The study points out to the lack of trust and reluctance on the part customers across the region to switch to an unknown provider as opposed to the incumbent institutions that they trust as the key limiting factors that inhibit people switching to digital banks. Additionally, a significant number of consumers are simply unaware of the existence of these challenger banks or simply did not understand how they operated, it adds.

“However, 70% of Asia-Pacific consumers would be at least willing to consider a financial product offered by a non-financial provider, with a specific preference for digital banking solutions offered by already established retailers, tech groups or telecommunications firms. In rural regions particularly, enabling costs have also been a significant customer barrier,” it explains.

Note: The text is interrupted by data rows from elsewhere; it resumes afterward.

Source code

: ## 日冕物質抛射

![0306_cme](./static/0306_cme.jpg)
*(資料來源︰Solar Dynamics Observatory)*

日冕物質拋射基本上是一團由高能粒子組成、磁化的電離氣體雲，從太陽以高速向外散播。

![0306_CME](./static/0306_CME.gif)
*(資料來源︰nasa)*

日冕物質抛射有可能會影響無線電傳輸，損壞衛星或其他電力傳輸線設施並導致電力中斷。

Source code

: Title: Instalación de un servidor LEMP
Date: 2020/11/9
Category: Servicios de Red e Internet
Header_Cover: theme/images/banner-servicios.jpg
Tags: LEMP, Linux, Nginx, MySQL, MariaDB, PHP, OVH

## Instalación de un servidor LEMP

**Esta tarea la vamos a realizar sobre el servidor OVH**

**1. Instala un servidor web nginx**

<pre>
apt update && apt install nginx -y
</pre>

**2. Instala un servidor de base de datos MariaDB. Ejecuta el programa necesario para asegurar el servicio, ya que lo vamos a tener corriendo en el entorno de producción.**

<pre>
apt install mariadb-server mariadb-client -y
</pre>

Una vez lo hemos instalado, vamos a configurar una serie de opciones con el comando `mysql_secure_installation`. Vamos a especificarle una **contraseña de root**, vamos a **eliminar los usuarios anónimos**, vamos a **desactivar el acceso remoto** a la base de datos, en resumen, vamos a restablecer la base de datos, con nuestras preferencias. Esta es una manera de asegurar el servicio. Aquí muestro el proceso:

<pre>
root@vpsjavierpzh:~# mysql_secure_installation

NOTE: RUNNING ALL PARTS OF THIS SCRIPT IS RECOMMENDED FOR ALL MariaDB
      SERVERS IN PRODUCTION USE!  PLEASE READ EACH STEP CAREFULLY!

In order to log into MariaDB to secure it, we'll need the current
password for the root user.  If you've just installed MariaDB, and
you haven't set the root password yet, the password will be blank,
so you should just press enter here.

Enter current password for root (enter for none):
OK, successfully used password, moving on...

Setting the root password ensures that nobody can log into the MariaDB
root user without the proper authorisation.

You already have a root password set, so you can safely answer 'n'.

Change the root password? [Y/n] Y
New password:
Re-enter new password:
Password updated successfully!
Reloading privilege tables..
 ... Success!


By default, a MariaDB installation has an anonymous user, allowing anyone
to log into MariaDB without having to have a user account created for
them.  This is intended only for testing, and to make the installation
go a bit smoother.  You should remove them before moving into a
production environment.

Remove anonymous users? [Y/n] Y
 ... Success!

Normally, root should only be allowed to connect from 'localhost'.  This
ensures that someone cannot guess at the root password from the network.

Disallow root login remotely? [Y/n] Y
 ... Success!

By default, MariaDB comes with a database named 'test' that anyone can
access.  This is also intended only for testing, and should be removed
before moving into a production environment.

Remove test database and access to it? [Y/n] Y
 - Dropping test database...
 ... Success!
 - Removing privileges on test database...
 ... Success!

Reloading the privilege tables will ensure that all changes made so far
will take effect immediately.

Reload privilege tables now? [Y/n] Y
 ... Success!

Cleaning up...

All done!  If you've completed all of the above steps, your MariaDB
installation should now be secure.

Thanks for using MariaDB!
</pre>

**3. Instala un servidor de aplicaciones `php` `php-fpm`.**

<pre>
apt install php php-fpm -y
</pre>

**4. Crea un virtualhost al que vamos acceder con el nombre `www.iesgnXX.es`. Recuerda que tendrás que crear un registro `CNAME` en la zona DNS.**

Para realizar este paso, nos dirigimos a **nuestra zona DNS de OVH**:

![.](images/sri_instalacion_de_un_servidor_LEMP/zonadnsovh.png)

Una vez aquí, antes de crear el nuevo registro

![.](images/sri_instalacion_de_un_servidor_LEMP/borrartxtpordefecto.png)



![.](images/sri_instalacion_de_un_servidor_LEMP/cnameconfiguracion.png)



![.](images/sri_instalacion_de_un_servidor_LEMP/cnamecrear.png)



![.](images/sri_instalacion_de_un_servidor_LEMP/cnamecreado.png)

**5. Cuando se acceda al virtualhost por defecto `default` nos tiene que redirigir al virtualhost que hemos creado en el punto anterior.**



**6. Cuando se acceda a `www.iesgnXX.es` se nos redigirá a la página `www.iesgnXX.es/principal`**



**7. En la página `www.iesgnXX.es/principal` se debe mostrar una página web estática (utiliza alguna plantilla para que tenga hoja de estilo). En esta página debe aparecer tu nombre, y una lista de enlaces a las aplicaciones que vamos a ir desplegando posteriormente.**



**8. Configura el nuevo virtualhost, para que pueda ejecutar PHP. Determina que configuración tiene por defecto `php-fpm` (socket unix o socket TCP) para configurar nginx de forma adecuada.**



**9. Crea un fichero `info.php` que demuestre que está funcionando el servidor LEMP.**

The study also talks about ‘SuperApps’, a phenomenon which is unique to the region, created as a result of the rise of JVs, which emerged due to regulations. SuperApps offer a marketplace of services of the parent company as well as offering products by third-parties, gathered under one umbrella. SuperApps allow consumers to chat with friends on social media, order food from their favourite restaurants, do some online shopping, and take out a loan all within one platform. “These have become so successful because of their ability to integrate an entire customer journey within a single platform, offering significant cost savings and creating an overall sense of trust and high levels of consumer loyalty,” the study says.

The study maintains that the APAC region is ripe with opportunity and could be headed towards leading the global fintech movement. South East Asia specifically, which is growing at unparalleled pace and is currently less established in the digital banking space, appears to be a specifically interesting market to follow, it says.

The study finds that unlike the blanket-approach that neobanks in Europe have adopted to enter multiple markets simultaneously, consumer needs and expectations vary greatly within and between countries in APAC. Therefore, players wanting to enter this field in APAC region, should develop targeted, localized products and propositions, embrace partnership opportunities within an open tech ecosystem and utilize customer insights with a data-driven approach to successfully attract consumers.


Nevertheless, a plethora of opportunities still exists to focus on the vast unbanked and underserved population in the region, who demand low-cost digital services accessible in rural societies, says the study, adding there is an increased need for non-financial services to drive added-value to underserved customers through embedded finance. It, however, suggests that as the phenomenon of SuperApps continues to rule the market, and joint ventures and consortiums continue to be the dominant receiver of digital banking licenses, it is highly advisable that new entrants follow a similar business model.